Cinéma - Maccarthysme et cinéma: le tabou tombe à Hollywood
Au plus fort de la guerre froide, l'anticommunisme américain, dont la figure de proue est le sénateur Joseph McCarthy, s'attaque à Hollywood. Le cartel des studios fait lui-même le ménage en dressant une liste noire des artistes indésirables. Certains choisissent l'exil: Joseph Losey, Jules Dassin, John Berry, Charlie Chaplin. Pendant ces années de guerre froide, rares sont les films qui s'autorisent une allusion à cette chasse aux sorcières. C'est en France, en 1957, qu'est réalisée l'adaptation, par Raymond Rouleau, des Sorcières de Salem, la pièce de théâtre d'Arthur Miller qui évoque le maccarthysme à travers la Nouvelle-Angleterre du XVIIe siècle (en 1996, Hollywood reprend la pièce, portée à l'écran pour la Fox par Nicholas Hytner).

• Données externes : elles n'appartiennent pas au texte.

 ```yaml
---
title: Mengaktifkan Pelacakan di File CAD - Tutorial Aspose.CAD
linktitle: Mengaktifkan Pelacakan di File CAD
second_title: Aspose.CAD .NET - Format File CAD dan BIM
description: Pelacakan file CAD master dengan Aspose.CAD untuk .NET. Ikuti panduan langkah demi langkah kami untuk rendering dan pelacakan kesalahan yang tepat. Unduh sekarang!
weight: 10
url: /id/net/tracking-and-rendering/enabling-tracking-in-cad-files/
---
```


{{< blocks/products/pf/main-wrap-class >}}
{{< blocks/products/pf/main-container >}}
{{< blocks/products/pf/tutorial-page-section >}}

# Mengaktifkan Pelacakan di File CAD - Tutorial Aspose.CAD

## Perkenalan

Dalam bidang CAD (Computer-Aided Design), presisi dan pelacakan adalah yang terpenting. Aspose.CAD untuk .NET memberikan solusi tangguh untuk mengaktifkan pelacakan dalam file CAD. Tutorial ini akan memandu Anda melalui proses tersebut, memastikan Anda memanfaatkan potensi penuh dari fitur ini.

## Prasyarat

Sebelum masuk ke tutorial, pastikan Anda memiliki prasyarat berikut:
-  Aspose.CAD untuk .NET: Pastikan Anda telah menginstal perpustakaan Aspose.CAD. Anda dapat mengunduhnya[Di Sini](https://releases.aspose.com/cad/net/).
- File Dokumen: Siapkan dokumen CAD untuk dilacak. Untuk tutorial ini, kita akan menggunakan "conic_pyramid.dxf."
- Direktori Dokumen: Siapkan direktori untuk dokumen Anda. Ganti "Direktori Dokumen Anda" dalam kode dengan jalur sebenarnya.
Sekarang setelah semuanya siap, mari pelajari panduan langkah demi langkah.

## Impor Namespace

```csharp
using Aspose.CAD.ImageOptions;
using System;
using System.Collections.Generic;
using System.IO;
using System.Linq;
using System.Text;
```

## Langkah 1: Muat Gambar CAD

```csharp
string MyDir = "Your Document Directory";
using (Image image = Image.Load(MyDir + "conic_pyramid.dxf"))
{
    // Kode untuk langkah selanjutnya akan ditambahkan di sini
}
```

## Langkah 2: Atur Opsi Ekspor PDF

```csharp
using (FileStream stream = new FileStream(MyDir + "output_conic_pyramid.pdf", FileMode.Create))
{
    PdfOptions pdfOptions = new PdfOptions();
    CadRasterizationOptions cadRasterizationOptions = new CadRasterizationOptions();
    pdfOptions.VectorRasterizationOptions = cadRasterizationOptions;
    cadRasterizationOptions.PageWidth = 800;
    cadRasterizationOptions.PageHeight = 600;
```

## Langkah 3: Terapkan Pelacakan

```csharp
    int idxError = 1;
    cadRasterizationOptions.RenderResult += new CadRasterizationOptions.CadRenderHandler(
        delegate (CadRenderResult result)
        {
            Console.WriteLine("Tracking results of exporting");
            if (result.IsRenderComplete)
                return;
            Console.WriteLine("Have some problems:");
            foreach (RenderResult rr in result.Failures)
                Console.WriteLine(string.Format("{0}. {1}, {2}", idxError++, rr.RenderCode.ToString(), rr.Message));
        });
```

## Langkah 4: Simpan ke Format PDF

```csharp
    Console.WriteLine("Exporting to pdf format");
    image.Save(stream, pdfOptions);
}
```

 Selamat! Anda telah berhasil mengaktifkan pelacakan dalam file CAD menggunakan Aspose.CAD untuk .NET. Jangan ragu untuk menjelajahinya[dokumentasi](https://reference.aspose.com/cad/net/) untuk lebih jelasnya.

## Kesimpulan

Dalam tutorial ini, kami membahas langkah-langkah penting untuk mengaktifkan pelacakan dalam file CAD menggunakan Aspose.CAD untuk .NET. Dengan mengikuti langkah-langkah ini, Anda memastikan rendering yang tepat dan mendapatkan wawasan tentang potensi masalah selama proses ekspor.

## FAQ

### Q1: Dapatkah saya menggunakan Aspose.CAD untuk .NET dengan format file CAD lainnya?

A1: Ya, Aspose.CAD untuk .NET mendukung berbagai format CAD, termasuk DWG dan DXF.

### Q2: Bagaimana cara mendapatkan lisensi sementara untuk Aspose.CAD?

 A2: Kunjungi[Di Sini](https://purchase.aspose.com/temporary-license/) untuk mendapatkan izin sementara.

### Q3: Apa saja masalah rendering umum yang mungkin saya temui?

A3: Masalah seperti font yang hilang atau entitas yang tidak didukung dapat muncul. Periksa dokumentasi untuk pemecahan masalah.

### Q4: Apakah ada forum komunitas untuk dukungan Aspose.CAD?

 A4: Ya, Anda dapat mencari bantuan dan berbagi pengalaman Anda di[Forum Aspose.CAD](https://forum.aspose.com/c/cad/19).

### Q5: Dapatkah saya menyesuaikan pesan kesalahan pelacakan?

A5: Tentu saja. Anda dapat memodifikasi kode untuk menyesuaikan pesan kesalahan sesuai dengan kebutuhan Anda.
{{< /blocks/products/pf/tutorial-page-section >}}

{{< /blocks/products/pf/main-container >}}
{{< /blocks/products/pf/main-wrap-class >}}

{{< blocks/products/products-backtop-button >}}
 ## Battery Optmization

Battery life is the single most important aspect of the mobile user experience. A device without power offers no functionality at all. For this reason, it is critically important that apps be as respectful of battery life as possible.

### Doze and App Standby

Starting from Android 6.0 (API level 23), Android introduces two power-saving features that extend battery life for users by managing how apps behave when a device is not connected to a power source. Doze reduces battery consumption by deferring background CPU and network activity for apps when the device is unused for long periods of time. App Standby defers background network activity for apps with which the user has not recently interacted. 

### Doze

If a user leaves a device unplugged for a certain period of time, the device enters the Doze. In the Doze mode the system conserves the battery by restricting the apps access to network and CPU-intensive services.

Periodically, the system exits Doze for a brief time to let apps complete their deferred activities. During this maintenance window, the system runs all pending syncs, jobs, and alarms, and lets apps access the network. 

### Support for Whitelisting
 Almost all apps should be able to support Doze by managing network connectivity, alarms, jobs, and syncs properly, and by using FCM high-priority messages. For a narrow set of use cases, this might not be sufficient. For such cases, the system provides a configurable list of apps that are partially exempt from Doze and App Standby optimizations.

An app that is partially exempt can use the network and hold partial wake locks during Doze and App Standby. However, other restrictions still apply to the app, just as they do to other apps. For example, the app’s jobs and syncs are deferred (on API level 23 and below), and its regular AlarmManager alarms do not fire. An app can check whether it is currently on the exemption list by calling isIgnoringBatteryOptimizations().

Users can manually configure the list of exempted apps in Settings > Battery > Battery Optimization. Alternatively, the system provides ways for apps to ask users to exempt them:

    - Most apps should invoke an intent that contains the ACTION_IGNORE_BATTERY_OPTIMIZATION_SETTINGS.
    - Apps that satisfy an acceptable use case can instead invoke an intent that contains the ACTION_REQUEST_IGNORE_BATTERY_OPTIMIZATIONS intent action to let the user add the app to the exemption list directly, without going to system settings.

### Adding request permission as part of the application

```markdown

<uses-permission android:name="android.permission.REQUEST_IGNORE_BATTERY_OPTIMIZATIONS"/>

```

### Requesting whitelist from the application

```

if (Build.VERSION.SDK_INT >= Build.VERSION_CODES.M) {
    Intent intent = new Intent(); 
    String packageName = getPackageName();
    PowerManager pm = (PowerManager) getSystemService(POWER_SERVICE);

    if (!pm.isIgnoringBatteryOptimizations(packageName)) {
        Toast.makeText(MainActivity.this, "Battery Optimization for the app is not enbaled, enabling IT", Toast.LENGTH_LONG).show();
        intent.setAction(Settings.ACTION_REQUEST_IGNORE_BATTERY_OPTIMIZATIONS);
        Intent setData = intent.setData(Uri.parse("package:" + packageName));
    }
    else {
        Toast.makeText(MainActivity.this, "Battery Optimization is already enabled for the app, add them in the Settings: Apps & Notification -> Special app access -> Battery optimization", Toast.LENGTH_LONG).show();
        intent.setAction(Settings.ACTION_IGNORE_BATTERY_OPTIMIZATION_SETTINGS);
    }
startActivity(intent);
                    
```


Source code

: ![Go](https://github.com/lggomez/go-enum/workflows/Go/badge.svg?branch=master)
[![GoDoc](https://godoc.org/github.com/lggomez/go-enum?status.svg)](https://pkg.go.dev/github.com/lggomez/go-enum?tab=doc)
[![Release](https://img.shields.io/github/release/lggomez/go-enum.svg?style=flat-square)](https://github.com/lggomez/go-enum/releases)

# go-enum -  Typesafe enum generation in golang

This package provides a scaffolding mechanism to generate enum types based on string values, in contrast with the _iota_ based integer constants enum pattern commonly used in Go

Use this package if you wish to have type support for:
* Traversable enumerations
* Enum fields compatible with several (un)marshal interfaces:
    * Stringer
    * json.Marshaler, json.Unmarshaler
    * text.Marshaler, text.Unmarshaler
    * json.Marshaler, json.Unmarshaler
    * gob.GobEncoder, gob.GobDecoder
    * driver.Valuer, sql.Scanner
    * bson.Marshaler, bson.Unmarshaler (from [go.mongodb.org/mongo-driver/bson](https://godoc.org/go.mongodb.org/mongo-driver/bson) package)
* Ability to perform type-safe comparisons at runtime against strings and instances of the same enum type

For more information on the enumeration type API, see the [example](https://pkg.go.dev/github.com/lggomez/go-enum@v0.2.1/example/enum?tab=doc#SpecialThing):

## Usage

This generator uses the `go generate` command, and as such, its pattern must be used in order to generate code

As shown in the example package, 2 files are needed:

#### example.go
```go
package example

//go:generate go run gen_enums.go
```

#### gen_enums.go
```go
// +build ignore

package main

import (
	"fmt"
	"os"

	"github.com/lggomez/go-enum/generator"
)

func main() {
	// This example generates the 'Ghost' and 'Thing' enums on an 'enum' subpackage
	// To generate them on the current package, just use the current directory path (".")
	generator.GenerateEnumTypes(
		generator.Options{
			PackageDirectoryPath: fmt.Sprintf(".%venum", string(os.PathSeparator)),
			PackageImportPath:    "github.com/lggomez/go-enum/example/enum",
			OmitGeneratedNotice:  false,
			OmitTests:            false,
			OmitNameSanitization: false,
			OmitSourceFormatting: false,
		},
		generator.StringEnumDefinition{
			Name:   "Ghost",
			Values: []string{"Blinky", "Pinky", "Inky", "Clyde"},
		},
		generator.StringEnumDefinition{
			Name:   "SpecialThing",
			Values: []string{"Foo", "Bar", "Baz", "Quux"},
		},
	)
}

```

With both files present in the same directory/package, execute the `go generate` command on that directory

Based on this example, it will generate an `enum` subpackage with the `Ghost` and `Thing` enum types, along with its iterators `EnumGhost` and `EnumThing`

Certains historiens considèrent que Le train sifflera trois fois, western de Fred Zinnemann (1952), stigmatise de façon allégorique le climat de terreur qui s'était emparé de Hollywood. Abandonné par tous ses amis et par les habitants de la bourgade qu'il doit protéger des gangsters, un shérif, victime de la lâcheté ambiante, se retrouve seul. Carl Foreman, le scénariste, devait peu après être inscrit sur la liste noire. Chaplin réalise en 1957 Un roi à New York, qui tourne en dérision la frayeur anticommuniste. Le film ne sera projeté aux États-Unis qu'en 1973.C'est à cette époque que le maccarthysme devient un sujet à part entière. Dans Nos plus belles années (1973), Sydney Pollack retrace les luttes d'une jeune juive (Barbra Streisand): présentatrice de radio dans les années 1930, épouse d'un scénariste hollywoodien dans les années 1940, elle défend les persécutés de la chasse aux sorcières dans les années 1950, tandis que son mari (Robert Redford) épouse le discours politique dominant. Au montage, Pollack doit ôter une scène où l'héroïne comparaît devant la Commission sur les activités antiaméricaines et refuse de livrer des noms. À la fresque mélodramatique, Martin Ritt préfère la comédie. Dans Le Prête-nom (1976), il confie à Woody Allen le rôle d'un caissier de restaurant auquel un copain, scénariste figurant sur la liste noire, demande de signer ses travaux moyennant un pourcentage, jusqu'au jour où il est convoqué à son tour devant la commission.
La télévision ose à son tour aborder cette sombre période, en particulier dans Fear on Trial, qui retrace le licenciement de John Henry Faulk, un présentateur très populaire au début des années 1950 qui vit sa carrière anéantie par sa comparution (1976) devant la commission. Et dans Tail Gunner Joe, qui vise le passé trouble d'un sénateur joué par Peter Boyle et en qui tout le monde reconnaît McCarthy (1977).
En 1988, Peter Yates (Bullitt) tourne Une femme en péril, dont l'héroïne a perdu son emploi après avoir refusé de témoigner devant la commission sur les activités antiaméricaines. En 1991, le producteur Irving Winkler reprend un projet de Bertrand Tavernier qui évoquait le sort des blacklistés émigrés en Europe. Winkler préfère situer le film aux États-Unis, et réalise lui même La Liste noire (1991), histoire d'un scénariste (Robert De Niro) inquiété pour avoir fréquenté jadis des gens de gauche, convoqué devant la commission, et qui, pris dans l'engrenage du boycott de ses projets, se lance dans un combat pour la liberté d'expression. Le rôle de l'un de ses amis, un réalisateur communiste qui lui demande de terminer un film à sa place, car il doit fuir en Angleterre, est tenu par Martin Scorsese.
George Clooney est le premier à sous-tendre son plaidoyer d'un discours contemporain. À travers l'évocation du combat du journaliste de CBS Edward R. Murrow, Good Night, and Good Luck s'interroge sur les similitudes existant entre la politique de McCarthy et celle de George W. Bush.